→ Data provided:

┏━━

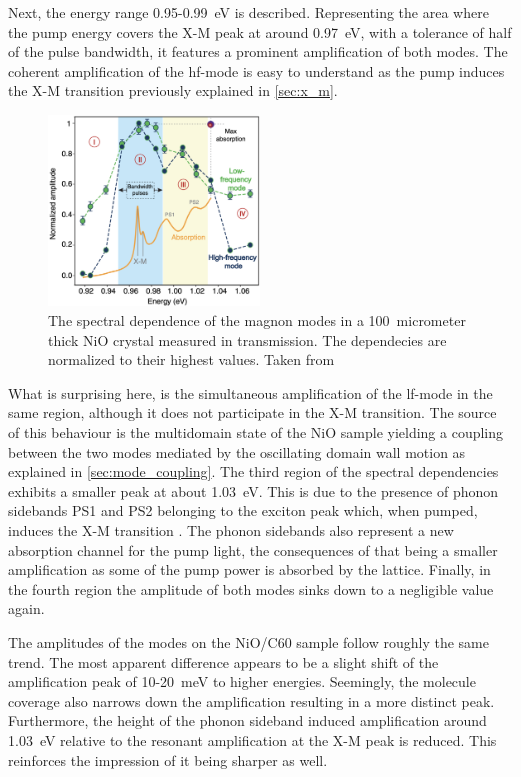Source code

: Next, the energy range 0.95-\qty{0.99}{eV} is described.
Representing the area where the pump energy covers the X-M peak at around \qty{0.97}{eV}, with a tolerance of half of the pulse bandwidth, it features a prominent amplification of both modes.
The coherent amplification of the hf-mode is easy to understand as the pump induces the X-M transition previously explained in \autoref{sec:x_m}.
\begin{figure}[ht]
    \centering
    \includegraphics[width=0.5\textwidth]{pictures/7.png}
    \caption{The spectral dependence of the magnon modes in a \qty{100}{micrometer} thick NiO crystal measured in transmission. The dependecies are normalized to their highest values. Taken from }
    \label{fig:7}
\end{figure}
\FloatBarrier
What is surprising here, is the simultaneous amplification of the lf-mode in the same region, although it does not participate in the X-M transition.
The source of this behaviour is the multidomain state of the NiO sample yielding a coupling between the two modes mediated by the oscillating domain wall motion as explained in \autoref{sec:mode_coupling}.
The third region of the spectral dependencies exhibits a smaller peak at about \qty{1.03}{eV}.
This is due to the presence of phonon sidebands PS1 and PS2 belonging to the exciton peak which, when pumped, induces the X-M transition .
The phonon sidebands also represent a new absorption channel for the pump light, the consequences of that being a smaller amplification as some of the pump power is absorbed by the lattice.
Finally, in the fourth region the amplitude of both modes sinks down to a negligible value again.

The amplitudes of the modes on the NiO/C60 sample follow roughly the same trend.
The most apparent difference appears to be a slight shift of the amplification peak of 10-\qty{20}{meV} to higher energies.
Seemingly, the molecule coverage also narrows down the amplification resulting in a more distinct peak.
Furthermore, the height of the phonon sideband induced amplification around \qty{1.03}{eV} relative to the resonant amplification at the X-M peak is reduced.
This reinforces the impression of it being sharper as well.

┗━━
┏━━

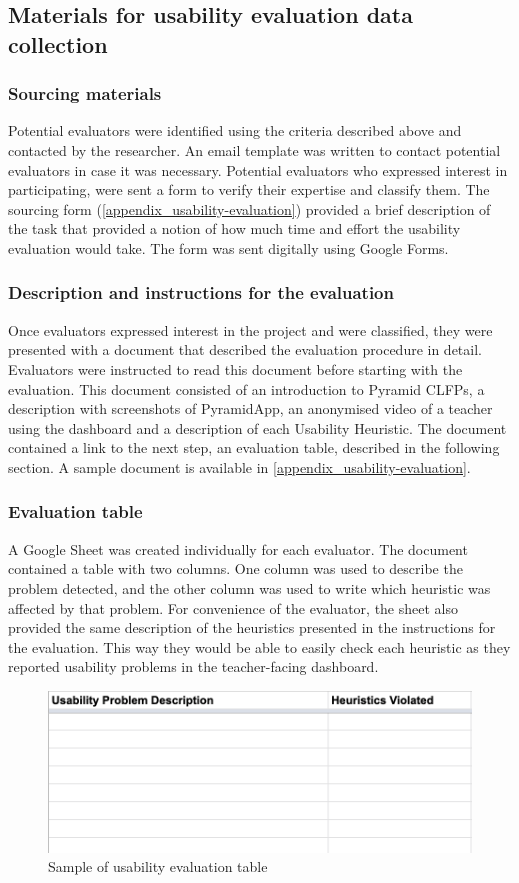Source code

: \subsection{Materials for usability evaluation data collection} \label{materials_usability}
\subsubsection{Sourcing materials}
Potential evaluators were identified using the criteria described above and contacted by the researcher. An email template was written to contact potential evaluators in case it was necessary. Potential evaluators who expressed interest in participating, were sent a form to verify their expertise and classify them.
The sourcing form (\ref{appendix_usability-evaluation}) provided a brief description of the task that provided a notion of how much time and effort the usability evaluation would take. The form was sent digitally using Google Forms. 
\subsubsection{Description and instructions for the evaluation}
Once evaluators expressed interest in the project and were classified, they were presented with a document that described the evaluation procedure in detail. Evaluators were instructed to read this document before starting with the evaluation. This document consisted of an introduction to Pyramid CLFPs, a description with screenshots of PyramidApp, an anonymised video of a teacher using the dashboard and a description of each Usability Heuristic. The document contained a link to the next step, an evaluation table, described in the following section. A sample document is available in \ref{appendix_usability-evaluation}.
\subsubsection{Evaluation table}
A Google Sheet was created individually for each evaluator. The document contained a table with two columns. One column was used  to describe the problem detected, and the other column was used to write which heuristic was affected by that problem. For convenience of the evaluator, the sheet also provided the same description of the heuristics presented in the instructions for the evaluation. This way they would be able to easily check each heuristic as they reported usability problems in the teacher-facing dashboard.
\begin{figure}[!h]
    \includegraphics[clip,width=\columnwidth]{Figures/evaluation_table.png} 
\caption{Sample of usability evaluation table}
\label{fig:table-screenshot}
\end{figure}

┗━━

→ What is required: Output the lines above between the one holding "The source of" and the one holding "This reinforces the", inclusive, with nothing before or after them.

→ Reply to the exercise:
The source of this behaviour is the multidomain state of the NiO sample yielding a coupling between the two modes mediated by the oscillating domain wall motion as explained in \autoref{sec:mode_coupling}.
The third region of the spectral dependencies exhibits a smaller peak at about \qty{1.03}{eV}.
This is due to the presence of phonon sidebands PS1 and PS2 belonging to the exciton peak which, when pumped, induces the X-M transition .
The phonon sidebands also represent a new absorption channel for the pump light, the consequences of that being a smaller amplification as some of the pump power is absorbed by the lattice.
Finally, in the fourth region the amplitude of both modes sinks down to a negligible value again.

The amplitudes of the modes on the NiO/C60 sample follow roughly the same trend.
The most apparent difference appears to be a slight shift of the amplification peak of 10-\qty{20}{meV} to higher energies.
Seemingly, the molecule coverage also narrows down the amplification resulting in a more distinct peak.
Furthermore, the height of the phonon sideband induced amplification around \qty{1.03}{eV} relative to the resonant amplification at the X-M peak is reduced.
This reinforces the impression of it being sharper as well.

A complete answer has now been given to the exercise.